*** MATERIAL TO PROCESS Section Begins ***

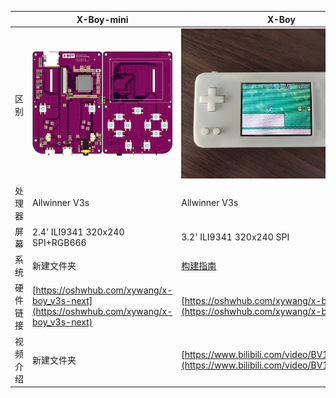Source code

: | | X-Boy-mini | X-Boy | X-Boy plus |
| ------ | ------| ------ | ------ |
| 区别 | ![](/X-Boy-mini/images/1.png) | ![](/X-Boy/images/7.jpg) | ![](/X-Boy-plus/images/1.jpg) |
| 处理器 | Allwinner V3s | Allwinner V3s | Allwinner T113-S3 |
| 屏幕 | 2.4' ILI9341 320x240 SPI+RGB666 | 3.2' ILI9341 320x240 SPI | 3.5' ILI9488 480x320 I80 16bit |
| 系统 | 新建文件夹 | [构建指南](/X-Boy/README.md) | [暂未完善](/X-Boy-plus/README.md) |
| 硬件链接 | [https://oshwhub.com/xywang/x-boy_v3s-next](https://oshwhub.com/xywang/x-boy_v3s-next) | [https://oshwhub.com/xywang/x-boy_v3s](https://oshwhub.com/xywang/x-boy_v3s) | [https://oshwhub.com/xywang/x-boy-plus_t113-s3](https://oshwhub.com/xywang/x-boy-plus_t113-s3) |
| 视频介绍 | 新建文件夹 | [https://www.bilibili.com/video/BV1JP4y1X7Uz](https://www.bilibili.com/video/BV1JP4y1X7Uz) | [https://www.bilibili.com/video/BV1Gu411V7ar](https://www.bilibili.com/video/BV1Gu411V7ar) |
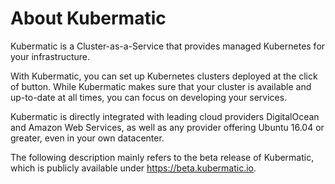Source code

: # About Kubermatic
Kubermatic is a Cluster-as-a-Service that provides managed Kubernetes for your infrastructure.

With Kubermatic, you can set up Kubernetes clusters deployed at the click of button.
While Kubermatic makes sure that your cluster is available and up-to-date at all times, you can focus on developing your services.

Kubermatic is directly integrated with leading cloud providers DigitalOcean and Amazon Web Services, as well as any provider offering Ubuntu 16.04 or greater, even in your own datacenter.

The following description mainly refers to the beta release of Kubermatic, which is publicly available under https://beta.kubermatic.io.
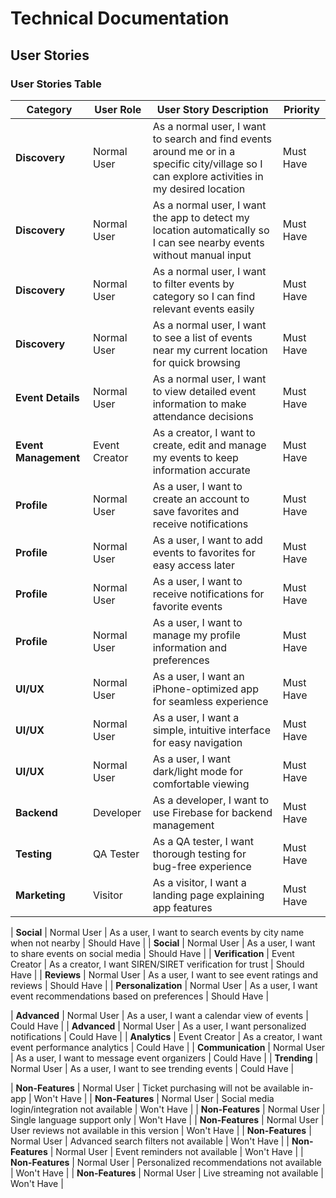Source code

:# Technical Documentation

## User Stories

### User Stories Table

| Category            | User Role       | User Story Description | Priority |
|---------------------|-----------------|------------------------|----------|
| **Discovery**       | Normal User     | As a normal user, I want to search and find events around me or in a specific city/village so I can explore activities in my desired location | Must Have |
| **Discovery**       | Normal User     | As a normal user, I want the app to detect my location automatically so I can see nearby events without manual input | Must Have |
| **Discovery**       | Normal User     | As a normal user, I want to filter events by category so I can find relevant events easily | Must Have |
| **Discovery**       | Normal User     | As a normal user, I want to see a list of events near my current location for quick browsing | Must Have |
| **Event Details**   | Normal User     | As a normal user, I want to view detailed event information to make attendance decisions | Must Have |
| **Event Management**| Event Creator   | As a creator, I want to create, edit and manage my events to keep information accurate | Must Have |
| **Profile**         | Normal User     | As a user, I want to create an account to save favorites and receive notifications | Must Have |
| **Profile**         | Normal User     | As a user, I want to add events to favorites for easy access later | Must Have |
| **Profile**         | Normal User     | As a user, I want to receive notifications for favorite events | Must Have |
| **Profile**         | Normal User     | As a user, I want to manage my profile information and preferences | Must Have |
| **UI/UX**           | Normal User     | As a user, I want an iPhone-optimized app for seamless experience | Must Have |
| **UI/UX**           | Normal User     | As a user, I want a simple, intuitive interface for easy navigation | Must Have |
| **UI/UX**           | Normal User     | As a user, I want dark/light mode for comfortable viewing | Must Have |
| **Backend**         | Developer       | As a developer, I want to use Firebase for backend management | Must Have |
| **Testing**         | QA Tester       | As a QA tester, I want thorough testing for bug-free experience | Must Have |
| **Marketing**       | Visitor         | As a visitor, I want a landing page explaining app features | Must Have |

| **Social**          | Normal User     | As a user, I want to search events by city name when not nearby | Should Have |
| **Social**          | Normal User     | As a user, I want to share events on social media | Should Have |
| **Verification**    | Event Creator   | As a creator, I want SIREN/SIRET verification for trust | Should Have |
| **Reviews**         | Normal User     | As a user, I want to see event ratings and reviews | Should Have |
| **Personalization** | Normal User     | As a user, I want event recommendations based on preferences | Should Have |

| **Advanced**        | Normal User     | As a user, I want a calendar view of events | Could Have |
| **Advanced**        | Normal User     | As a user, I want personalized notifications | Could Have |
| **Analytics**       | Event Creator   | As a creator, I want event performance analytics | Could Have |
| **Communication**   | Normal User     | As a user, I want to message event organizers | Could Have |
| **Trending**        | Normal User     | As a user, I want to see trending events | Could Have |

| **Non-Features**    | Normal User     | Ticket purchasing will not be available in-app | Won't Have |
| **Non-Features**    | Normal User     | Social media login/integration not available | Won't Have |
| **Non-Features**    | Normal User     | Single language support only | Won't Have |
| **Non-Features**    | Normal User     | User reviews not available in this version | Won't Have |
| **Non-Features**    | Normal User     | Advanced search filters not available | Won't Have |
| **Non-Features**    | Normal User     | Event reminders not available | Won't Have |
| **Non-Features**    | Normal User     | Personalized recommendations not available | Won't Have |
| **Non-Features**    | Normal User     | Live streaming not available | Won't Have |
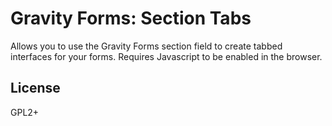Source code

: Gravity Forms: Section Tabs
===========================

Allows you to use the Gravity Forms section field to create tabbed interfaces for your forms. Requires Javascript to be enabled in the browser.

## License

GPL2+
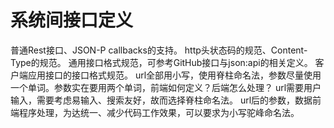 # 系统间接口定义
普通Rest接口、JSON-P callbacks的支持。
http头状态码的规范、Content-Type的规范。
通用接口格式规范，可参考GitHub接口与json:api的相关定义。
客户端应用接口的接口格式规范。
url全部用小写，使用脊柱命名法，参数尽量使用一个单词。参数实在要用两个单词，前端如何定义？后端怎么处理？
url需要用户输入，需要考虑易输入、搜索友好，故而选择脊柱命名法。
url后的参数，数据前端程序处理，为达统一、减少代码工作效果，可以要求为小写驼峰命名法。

*** MATERIAL TO PROCESS Section Ends ***

Starting at the line that contains "organizers | Could Have |", reproduce every line through the last one in the records exactly, and omit all pictures.

▸ REPLY
| **Communication**   | Normal User     | As a user, I want to message event organizers | Could Have |
| **Trending**        | Normal User     | As a user, I want to see trending events | Could Have |

| **Non-Features**    | Normal User     | Ticket purchasing will not be available in-app | Won't Have |
| **Non-Features**    | Normal User     | Social media login/integration not available | Won't Have |
| **Non-Features**    | Normal User     | Single language support only | Won't Have |
| **Non-Features**    | Normal User     | User reviews not available in this version | Won't Have |
| **Non-Features**    | Normal User     | Advanced search filters not available | Won't Have |
| **Non-Features**    | Normal User     | Event reminders not available | Won't Have |
| **Non-Features**    | Normal User     | Personalized recommendations not available | Won't Have |
| **Non-Features**    | Normal User     | Live streaming not available | Won't Have |
Source code

: Gravity Forms: Section Tabs
===========================

Allows you to use the Gravity Forms section field to create tabbed interfaces for your forms. Requires Javascript to be enabled in the browser.

## License

GPL2+
 # 系统间接口定义
普通Rest接口、JSON-P callbacks的支持。
http头状态码的规范、Content-Type的规范。
通用接口格式规范，可参考GitHub接口与json:api的相关定义。
客户端应用接口的接口格式规范。
url全部用小写，使用脊柱命名法，参数尽量使用一个单词。参数实在要用两个单词，前端如何定义？后端怎么处理？
url需要用户输入，需要考虑易输入、搜索友好，故而选择脊柱命名法。
url后的参数，数据前端程序处理，为达统一、减少代码工作效果，可以要求为小写驼峰命名法。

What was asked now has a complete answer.